Let $\delta_n(x)$ be a sequence of (at least piece-wise smooth) positive-valued functions such that

$$\lim_{n\to \infty}\delta_n(x)=\begin{cases}0&,x\ne 0\\\\\infty&,x=0\tag1\end{cases}$$

and for each $n$

$$\int_{-\infty}^\infty \delta_n(x)\,dx=1\tag2$$

and for all suitable test functions, $\phi(x)$, we have

$$\lim_{n\to \infty}\int_{-\infty}^\infty \delta_n(x)\phi(x)\,dx=\phi(0)\tag2$$

We say that in distribution $\delta(x) \sim \lim_{n\to \infty}\delta_n(x)$. This is the Dirac Delta distribution and $\delta_n(x)$ is a regularization thereof.

Now, let's examine whether $\lim_{n\to \infty}\delta_n(x^2)$ has meaning in the distributional sense. We can write

$$\begin{align} \int_{-\infty}^\infty \delta_n(x^2)\phi(x)\,dx&=\int_0^\infty \delta_n(x)\left(\frac{\phi(\sqrt{x}\,)+\phi(-\sqrt{x}\,)}{2\sqrt{x}}\right)\,dx\\\\ &=\int_{-\infty}^\infty \delta_n(x)\left(\frac{\phi(\sqrt{|x|}\,)+\phi(-\sqrt{|x|}\,)}{2\sqrt{|x|}}\,H(x)\right)\,dx \end{align}$$

where $H(x)$ is the Heaviside function. Letting $n\to \infty$, we find for suitable test functions (smooth and of compact support)

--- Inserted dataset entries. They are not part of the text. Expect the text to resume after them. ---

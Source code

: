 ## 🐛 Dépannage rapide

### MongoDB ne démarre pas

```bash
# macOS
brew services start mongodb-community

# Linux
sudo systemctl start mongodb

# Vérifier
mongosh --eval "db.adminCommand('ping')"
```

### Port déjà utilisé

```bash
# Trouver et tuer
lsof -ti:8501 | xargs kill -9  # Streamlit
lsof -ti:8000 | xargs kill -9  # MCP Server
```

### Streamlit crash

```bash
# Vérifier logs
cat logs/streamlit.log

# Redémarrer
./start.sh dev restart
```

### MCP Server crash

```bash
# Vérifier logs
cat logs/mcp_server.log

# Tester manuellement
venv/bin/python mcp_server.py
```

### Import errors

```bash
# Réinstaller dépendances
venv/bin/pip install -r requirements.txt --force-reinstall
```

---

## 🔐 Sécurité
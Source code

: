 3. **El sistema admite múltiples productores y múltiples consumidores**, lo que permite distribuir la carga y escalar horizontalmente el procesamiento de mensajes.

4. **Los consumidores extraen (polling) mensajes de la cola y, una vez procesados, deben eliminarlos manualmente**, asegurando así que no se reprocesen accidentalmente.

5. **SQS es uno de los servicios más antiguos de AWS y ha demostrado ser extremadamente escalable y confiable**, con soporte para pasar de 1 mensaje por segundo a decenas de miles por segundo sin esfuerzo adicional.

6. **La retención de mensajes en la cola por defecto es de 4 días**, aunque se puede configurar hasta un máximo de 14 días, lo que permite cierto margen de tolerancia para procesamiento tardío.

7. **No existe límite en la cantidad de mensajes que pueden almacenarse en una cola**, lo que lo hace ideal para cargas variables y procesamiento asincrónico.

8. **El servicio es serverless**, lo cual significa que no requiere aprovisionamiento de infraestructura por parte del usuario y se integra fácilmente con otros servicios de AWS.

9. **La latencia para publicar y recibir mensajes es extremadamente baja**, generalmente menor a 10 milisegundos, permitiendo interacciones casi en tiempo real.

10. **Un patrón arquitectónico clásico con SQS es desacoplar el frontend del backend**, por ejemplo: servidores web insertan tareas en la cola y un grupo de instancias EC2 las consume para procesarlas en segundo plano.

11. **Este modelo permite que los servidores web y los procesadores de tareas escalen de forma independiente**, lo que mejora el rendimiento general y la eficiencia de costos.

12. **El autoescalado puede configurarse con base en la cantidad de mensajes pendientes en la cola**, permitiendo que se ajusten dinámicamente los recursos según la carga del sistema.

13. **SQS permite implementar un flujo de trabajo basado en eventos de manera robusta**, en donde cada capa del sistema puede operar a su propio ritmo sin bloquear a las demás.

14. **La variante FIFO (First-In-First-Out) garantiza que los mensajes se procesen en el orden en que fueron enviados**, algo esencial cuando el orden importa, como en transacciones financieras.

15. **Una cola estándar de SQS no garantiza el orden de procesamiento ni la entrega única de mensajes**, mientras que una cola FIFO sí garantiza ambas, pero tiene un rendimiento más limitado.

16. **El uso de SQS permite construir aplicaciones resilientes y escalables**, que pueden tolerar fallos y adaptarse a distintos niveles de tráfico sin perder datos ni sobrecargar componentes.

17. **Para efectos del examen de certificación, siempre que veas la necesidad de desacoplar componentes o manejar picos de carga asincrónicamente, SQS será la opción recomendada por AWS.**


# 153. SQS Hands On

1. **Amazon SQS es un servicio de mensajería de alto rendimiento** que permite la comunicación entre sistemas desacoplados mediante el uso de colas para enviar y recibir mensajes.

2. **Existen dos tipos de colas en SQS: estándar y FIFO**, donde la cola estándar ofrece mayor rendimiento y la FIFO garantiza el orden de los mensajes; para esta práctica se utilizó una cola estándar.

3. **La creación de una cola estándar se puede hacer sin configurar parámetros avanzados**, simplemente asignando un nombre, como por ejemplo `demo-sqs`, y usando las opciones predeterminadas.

$$\lim_{n\to \infty}\int_{-\infty}^\infty \delta_n(x^2)\phi(x)\,dx=\begin{cases}0&,\phi(0)=0\\\\\infty&,\phi(0)>0\\\\-\infty &,\phi(0)<0\end{cases}$$

So, $\delta(x^2)$ has meaning in distribution on the space of $C^\infty_C$ functions that are $0$ at the origin and the distribution assigns the value of $0$ to each of these functions. As Sangchul wrote, this is quite a "boring" distribution.


Now, if $\phi(x)$ is a test function such that $\phi(0)=0$, smooth a.e. except at $0$ where $\lim_{x\to 0^{\pm}}\phi'(x)=C^{\pm}$, then we see that

$$\lim_{n\to \infty}\int_{-\infty}^\infty \delta_n(x^2)\phi(x)\,dx=\left(\frac{C^+-C^-}{2}\right)\,H(0)$$

Inasmuch as $H(0)$ is not uniquely defined, then we cannot uniquely define $\delta(x^2)$ as a distribution acting on such functions. For example, if $\phi(x)=|x|$, then $C^\pm=\pm1$ and $\delta(x^2)\sim H(0)$, which is not uniquely defined.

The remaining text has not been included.